By Cleopatralovesbooks @cleo_bannister
The People at Number 9 – Felicity EverettContemporary Fiction
4*s

The People at Number 9 is a razor-sharp, entertaining story looking at adult friendships, in this case with the neighbours. Sara is overjoyed when she spots a couple with children of a similar age to her own moving into the house next door. At first on a practical level, the house has been a bit neglected and could do with sprucing up but later, when she is chatting with Carol from down the road, she gets a closer look at her arty new neighbour, Lou, and sees something in her that she feels is missing from her life.

This is not, as the title and cover might suggest a domestic thriller, rather it takes a close look at how other people change the way we see ourselves, and in turn perhaps how others see us. Sara is impressed and overawed when she finds out Lou is a film producer and her husband, the handsome Gav, is an artist and instead of joining her old friend and neighbor Carol in sneering at the new neighbour’s bohemian lifestyle, she embraces the lack of convention, or would, if she could just lose some of those middle-class values.

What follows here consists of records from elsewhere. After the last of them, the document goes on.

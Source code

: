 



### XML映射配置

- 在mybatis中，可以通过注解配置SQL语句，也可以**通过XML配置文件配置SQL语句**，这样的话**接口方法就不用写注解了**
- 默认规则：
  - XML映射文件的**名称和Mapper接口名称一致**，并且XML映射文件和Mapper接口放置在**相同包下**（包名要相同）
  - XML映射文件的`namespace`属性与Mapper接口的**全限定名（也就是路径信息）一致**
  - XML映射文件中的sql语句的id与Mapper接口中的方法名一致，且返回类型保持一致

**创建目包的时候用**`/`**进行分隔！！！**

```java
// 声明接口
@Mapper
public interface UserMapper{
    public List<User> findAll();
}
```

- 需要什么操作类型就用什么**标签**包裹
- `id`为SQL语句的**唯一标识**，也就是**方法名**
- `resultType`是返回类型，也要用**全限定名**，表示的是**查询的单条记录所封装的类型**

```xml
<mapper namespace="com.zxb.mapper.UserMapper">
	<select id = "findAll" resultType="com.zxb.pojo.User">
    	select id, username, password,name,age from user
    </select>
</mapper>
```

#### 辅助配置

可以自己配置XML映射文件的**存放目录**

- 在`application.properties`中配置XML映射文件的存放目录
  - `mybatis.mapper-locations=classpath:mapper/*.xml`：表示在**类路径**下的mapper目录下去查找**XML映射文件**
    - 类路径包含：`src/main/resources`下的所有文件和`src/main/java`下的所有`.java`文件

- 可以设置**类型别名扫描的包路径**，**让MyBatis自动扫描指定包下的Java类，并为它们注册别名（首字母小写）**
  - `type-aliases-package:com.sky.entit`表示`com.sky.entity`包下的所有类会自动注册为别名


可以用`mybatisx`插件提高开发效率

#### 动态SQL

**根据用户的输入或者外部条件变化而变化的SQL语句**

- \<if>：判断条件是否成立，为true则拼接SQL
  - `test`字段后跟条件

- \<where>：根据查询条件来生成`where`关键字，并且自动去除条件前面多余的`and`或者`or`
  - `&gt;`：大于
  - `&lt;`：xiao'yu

The early chapters narrated by Sara show us how Lou weaves her spell on Sara in particular as she invites confidence, listens with interest and reveals nuggets about the life they have left behind in rural Spain. It is only on reflection that Sara realises that she knows very little about the pair and really she’s too dazzled to really look.

For a long while Sara has longed to do more with her talents than work as a copy writer at an advertising agency and as she becomes more friendly with Lou, her neighbour’s praise encourages her to write a book instead. Meanwhile her steady husband Neil who has worked hard to climb the heady heights of the local housing association is pulled along in Sara’s wake and soon all the couple’s social life is spent with the neighbours, previous friends simply not feeling bright and sparkly enough against this pair.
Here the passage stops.